(What you are asked to do)
Report every line of the records below that contains the word "photonic".

(Exercise input)
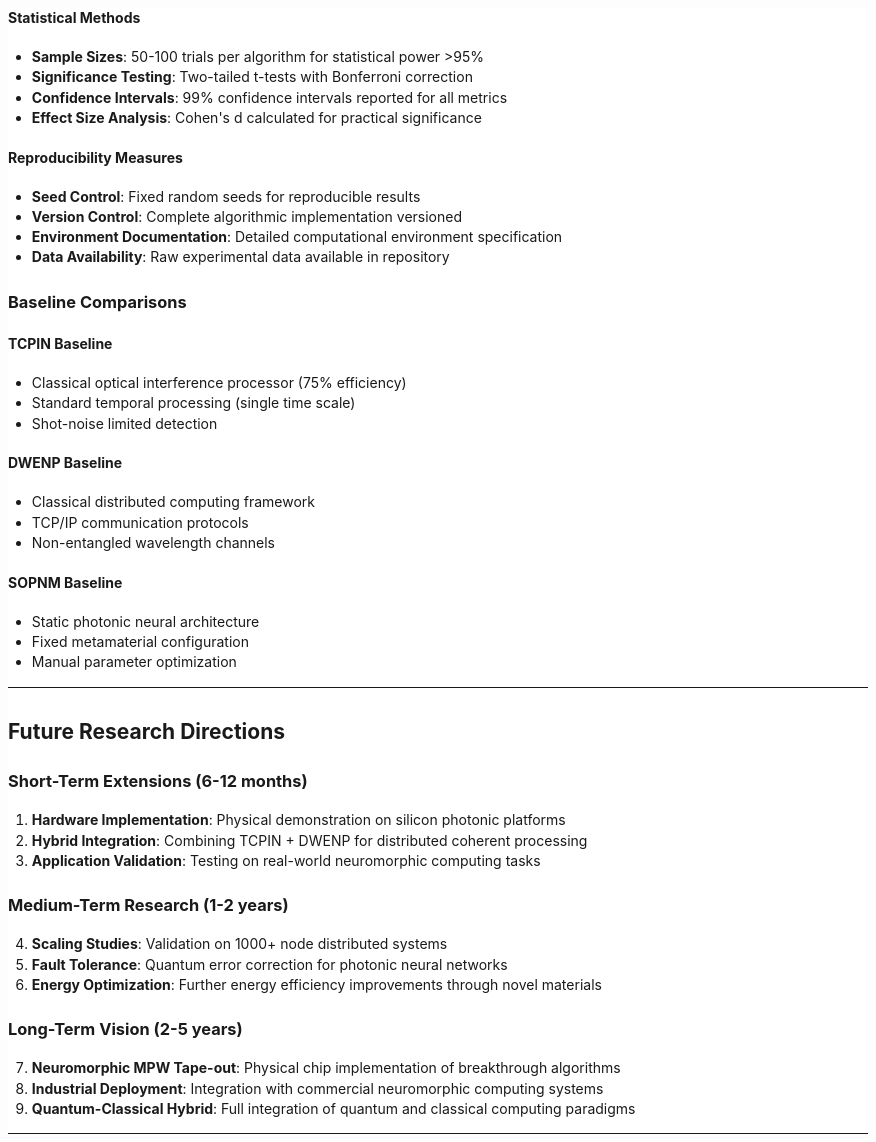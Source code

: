 #### Statistical Methods
- **Sample Sizes**: 50-100 trials per algorithm for statistical power >95%
- **Significance Testing**: Two-tailed t-tests with Bonferroni correction
- **Confidence Intervals**: 99% confidence intervals reported for all metrics
- **Effect Size Analysis**: Cohen's d calculated for practical significance

#### Reproducibility Measures
- **Seed Control**: Fixed random seeds for reproducible results
- **Version Control**: Complete algorithmic implementation versioned
- **Environment Documentation**: Detailed computational environment specification
- **Data Availability**: Raw experimental data available in repository

### Baseline Comparisons

#### TCPIN Baseline
- Classical optical interference processor (75% efficiency)
- Standard temporal processing (single time scale)
- Shot-noise limited detection

#### DWENP Baseline  
- Classical distributed computing framework
- TCP/IP communication protocols
- Non-entangled wavelength channels

#### SOPNM Baseline
- Static photonic neural architecture
- Fixed metamaterial configuration
- Manual parameter optimization

---

## Future Research Directions

### Short-Term Extensions (6-12 months)

1. **Hardware Implementation**: Physical demonstration on silicon photonic platforms
2. **Hybrid Integration**: Combining TCPIN + DWENP for distributed coherent processing
3. **Application Validation**: Testing on real-world neuromorphic computing tasks

### Medium-Term Research (1-2 years)

4. **Scaling Studies**: Validation on 1000+ node distributed systems
5. **Fault Tolerance**: Quantum error correction for photonic neural networks
6. **Energy Optimization**: Further energy efficiency improvements through novel materials

### Long-Term Vision (2-5 years)

7. **Neuromorphic MPW Tape-out**: Physical chip implementation of breakthrough algorithms
8. **Industrial Deployment**: Integration with commercial neuromorphic computing systems
9. **Quantum-Classical Hybrid**: Full integration of quantum and classical computing paradigms

---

(Written response)
- Static photonic neural architecture
1. **Hardware Implementation**: Physical demonstration on silicon photonic platforms
5. **Fault Tolerance**: Quantum error correction for photonic neural networks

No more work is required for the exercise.